Add a '--sparse' option flag to the pack-objects builtin. This
allows the user to specify that they want to use the new logic
for walking trees. This logic currently does not differ from the
existing output, but will in a later change.

Create a new test script, t5322-pack-objects-sparse.sh, to ensure
the object list that is selected matches what we expect. When we
update the logic to walk in a sparse fashion, the final test will
be updated to show the extra objects that are added.

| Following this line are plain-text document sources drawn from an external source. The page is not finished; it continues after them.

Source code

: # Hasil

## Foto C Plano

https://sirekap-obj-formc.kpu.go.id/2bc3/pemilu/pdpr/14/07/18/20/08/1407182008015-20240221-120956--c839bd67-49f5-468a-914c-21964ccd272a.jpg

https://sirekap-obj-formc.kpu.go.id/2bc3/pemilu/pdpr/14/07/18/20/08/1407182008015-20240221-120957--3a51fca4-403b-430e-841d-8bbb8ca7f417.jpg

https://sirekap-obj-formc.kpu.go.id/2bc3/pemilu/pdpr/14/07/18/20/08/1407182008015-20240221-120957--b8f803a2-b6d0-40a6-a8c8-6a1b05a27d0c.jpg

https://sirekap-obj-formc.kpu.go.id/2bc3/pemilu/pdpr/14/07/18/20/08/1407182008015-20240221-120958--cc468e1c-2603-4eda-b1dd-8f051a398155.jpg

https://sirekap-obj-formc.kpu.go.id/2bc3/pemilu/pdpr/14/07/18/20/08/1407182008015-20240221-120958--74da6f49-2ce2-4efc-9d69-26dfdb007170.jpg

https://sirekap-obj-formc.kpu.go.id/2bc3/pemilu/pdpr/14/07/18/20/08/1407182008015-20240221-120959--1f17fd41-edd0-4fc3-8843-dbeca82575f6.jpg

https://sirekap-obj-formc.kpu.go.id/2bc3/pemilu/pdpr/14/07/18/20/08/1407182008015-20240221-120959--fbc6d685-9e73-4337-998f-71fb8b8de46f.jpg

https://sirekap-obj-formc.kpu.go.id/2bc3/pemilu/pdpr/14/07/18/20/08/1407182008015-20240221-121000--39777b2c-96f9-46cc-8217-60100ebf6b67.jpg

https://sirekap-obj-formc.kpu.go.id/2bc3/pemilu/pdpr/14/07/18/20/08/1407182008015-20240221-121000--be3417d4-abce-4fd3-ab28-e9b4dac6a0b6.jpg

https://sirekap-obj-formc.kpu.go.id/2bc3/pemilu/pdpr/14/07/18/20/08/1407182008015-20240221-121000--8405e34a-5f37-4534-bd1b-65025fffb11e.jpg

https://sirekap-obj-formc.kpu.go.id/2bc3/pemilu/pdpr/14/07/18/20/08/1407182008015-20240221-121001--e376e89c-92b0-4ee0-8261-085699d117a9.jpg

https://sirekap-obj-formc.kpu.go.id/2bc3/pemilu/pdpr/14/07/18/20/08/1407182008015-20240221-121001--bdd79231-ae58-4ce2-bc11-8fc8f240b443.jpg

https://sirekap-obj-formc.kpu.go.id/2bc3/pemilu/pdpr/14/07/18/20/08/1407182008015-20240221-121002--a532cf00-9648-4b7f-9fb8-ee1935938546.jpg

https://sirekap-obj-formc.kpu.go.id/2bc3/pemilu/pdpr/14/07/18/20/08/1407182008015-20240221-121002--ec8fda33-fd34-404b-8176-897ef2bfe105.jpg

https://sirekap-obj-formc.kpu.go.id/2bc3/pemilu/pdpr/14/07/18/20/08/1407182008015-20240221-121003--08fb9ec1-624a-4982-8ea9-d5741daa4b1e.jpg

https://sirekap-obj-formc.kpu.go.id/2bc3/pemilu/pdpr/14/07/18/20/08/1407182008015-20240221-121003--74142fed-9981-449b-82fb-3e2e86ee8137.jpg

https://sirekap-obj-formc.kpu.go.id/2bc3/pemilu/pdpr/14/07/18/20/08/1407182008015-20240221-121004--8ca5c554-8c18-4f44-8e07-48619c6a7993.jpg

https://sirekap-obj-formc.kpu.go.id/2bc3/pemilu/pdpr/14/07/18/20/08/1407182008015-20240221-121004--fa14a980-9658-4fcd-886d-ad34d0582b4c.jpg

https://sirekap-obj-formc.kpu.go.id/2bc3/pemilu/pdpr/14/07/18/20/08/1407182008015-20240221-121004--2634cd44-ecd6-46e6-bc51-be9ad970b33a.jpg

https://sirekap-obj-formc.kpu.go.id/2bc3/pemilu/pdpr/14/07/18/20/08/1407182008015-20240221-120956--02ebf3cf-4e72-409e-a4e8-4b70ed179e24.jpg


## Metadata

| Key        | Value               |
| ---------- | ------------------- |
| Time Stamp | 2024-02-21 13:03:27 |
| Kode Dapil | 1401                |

Signed-off-by: Derrick Stolee <dstolee@xxxxxxxxxxxxx>
---
 Documentation/git-pack-objects.txt |  11 ++-
 builtin/pack-objects.c             |   5 +-
 t/t5322-pack-objects-sparse.sh     | 115 +++++++++++++++++++++++++++++
 3 files changed, 129 insertions(+), 2 deletions(-)

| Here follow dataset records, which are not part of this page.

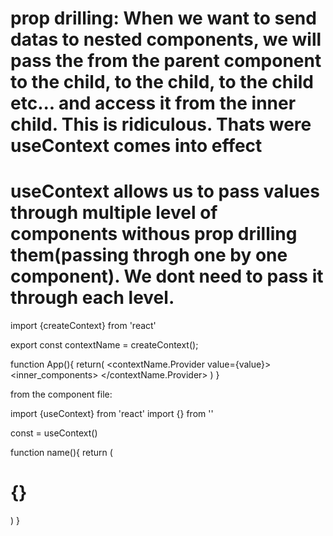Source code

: # prop drilling: When we want to send datas to nested components, we will pass the from the parent component to the child, to the child, to the child etc... and access it from the inner child. This is ridiculous. Thats were useContext comes into effect

# useContext allows us to pass values through multiple level of components withous prop drilling them(passing throgh one by one component). We dont need to pass it through each level.

import {createContext} from 'react'

export const contextName = createContext();

function App(){
    return(
        <contextName.Provider value={value}>
            <inner_components>
        </contextName.Provider>
    )
}

from the component file:

import {useContext} from 'react'
import {<contextName>} from '<location>'

const <valueName> = useContext(<contextName>)

function name(){
    return (
        <h1> {<valueName>} </h1>
    )
}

 create mode 100755 t/t5322-pack-objects-sparse.sh

diff --git a/Documentation/git-pack-objects.txt b/Documentation/git-pack-objects.txt
index 40c825c381..e45f3e680d 100644
--- a/Documentation/git-pack-objects.txt
+++ b/Documentation/git-pack-objects.txt
@@ -14,7 +14,7 @@ SYNOPSIS
 	[--local] [--incremental] [--window=<n>] [--depth=<n>]
 	[--revs [--unpacked | --all]] [--keep-pack=<pack-name>]
 	[--stdout [--filter=<filter-spec>] | base-name]
-	[--shallow] [--keep-true-parents] < object-list
+	[--shallow] [--keep-true-parents] [--sparse] < object-list
 
 
 DESCRIPTION
@@ -196,6 +196,15 @@ depth is 4095.
 	Add --no-reuse-object if you want to force a uniform compression
 	level on all data no matter the source.
 
+--sparse::
+	Use the "sparse" algorithm to determine which objects to include in
+	the pack, when combined with the "--revs" option. This algorithm
+	only walks trees that appear in paths that introduce new objects.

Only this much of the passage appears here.